Assets, Data and Data as an Asset
Managing data as an asset has become a cliche. But what does it actually mean? Is it a metaphor, like saying that a person’s greatest asset is their sense of humor? Or do we mean it literally, that data is an asset just like cash, equipment, or inventory? And what would it mean to treat enterprise data as an asset?
In the following series of posts I will explore whether and how data is an asset, and if so, the implications for business. I will attempt to get beyond the cliche to discuss what “data as an asset” means for executives.
To dig beneath the cliche we should first understand what we mean by “asset”. So what is an asset?
We commonly think of assets as items that appear on financial statements: cash, securities, real estate, and plant and equipment. These assets are both tangible and liquid.
A tangible asset is something that can be touched. We can see and touch assets such as machinery, inventory, or buildings. Cash and securities are not tangible in the same way, since they usually appear as numbers on a computer screen. But a cash balance in a bank account could be converted into physical currency if we wanted, and stocks and bonds have physical certificates, even though we may never see them.
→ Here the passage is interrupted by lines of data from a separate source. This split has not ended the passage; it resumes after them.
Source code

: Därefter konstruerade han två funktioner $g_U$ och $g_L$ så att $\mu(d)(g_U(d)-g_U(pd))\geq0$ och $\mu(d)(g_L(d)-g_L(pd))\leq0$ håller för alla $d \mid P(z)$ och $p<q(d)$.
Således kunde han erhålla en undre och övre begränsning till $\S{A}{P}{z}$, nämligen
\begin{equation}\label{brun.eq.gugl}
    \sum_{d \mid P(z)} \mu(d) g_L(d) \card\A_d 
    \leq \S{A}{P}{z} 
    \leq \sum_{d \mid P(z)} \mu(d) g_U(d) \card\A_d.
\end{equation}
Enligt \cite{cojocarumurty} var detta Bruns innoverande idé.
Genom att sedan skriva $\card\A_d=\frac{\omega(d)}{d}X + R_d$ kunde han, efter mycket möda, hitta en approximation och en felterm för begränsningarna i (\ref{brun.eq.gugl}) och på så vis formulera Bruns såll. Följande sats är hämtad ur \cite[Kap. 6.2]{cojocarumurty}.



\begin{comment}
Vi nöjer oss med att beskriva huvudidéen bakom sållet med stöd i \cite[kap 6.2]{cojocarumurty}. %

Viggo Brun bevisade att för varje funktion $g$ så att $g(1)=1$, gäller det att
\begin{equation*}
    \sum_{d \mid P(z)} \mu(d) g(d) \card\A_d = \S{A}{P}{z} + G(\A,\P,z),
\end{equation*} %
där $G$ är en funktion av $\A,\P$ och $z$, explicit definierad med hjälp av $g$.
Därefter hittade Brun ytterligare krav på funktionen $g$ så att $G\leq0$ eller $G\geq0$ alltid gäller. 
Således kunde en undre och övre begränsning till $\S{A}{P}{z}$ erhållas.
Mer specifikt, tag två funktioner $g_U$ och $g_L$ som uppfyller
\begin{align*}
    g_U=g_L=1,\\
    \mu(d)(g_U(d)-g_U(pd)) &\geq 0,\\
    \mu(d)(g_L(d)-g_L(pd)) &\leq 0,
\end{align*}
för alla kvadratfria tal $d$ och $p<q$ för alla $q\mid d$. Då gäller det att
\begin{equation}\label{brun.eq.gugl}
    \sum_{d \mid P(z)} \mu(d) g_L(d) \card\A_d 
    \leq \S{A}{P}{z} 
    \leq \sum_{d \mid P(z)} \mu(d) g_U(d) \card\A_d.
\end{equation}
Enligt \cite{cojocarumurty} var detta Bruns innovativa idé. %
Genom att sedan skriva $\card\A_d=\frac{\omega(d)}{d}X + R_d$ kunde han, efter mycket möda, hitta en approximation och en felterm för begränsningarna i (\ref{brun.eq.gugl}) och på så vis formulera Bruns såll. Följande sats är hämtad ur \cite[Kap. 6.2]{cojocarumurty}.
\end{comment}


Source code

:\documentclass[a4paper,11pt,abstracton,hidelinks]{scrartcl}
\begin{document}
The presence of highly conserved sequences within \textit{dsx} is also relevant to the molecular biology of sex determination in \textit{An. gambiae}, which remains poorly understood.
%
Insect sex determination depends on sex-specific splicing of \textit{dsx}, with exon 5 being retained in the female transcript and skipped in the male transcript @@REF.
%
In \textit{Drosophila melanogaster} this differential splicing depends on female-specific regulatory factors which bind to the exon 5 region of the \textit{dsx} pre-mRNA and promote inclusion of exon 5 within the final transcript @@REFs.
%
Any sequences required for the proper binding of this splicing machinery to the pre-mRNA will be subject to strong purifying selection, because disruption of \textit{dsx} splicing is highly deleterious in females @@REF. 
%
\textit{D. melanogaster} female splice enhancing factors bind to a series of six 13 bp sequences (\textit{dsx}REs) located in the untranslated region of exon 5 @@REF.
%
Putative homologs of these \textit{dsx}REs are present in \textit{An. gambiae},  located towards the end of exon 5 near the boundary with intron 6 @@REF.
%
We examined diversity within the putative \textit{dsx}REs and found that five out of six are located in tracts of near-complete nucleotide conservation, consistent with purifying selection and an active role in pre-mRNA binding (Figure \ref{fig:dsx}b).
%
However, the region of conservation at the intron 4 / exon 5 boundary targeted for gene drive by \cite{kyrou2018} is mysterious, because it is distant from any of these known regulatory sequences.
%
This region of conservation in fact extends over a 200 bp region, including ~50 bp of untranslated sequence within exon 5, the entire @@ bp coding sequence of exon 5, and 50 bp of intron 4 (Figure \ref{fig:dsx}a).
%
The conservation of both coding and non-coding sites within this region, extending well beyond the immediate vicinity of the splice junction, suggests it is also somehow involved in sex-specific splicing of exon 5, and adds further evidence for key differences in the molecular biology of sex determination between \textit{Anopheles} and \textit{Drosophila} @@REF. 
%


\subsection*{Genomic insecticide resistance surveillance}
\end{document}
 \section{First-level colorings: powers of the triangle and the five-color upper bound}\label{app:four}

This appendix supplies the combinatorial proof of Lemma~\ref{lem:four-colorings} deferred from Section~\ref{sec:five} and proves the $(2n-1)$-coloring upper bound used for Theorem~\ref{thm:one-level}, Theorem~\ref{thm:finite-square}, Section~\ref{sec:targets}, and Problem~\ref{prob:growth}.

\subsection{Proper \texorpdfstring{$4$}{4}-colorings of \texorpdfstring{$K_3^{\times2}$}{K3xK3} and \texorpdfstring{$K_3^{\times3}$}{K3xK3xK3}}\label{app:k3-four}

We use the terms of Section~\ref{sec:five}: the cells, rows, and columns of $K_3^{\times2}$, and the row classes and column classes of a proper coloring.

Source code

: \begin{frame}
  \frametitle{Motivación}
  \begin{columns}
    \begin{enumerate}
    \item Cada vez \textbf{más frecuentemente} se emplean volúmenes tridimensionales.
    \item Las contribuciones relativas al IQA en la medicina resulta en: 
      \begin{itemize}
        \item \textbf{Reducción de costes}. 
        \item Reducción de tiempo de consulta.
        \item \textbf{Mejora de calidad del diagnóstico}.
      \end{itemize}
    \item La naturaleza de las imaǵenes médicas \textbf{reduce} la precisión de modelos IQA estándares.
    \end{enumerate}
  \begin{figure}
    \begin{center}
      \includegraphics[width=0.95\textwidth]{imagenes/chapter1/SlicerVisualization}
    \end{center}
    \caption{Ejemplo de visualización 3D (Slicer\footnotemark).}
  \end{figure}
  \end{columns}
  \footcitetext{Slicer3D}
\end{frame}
But other assets are entirely intangible. Intellectual property such as patents and trade secrets are not physical or financial, but are assets just the same. Although they are intangible, they appear on the balance sheet when they are bought and sold. Commercial brands are assets, and can appear on a balance sheet as “goodwill” after an acquisition. But brand value can’t be seen or touched. Thus tangibility is not a determining characteristic of an asset.
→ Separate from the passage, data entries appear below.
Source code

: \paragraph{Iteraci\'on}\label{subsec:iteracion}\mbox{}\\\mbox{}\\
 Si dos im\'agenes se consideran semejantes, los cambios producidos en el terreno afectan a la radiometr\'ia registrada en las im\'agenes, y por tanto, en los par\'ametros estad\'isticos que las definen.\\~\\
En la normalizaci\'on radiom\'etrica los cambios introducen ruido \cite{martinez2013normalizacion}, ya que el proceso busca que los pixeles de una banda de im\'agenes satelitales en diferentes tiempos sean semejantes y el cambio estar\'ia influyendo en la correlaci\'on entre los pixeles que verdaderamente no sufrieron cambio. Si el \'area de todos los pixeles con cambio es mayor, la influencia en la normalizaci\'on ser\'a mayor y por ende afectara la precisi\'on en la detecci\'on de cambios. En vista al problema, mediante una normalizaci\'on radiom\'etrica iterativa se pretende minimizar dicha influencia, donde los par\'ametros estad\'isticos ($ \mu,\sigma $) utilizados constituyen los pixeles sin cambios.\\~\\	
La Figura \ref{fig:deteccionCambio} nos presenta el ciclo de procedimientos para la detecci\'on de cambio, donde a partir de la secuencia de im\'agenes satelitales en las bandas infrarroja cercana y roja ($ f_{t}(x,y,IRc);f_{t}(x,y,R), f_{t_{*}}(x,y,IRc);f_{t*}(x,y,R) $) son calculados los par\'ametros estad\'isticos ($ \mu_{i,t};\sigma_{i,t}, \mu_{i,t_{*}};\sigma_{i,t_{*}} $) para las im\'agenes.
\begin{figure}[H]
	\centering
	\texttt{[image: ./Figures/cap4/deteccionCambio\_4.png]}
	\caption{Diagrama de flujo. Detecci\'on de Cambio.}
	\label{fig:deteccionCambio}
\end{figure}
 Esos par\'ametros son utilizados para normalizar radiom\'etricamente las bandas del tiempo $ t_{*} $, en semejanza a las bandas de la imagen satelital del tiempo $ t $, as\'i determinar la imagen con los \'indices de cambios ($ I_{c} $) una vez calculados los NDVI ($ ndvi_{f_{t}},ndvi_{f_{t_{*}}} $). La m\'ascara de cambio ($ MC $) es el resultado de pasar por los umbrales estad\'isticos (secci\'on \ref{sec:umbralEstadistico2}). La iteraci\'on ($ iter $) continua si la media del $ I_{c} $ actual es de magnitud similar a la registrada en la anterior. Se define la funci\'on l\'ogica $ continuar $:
Liquidity is the ability to immediately convert an asset into cash. Most securities are fairly liquid as long as there is an active market for them. Inventory is more difficult to convert into cash, but it can be liquidated at a discount if necessary. But commercial buildings and real estate are less liquid, and depending on their location and condition may be very difficult to convert into cash. Similarly, patents are liquid only if they are of value to a potential buyer who will pay for the IP. Brands can be sold, and have been, but only after a long spin-off or licensing process. IP and brands are not liquid, but they are still assets. As with tangibility, liquidity is not a necessary characteristic of an asset.
So what makes something as asset? An asset has value to the organization, and is legally owned and controlled by the organization. All of the types of assets we discussed above meet these criteria. Items that don’t meet these criteria aren’t assets. Employees, for example, are very valuable, but are not owned by the organization. They are not assets.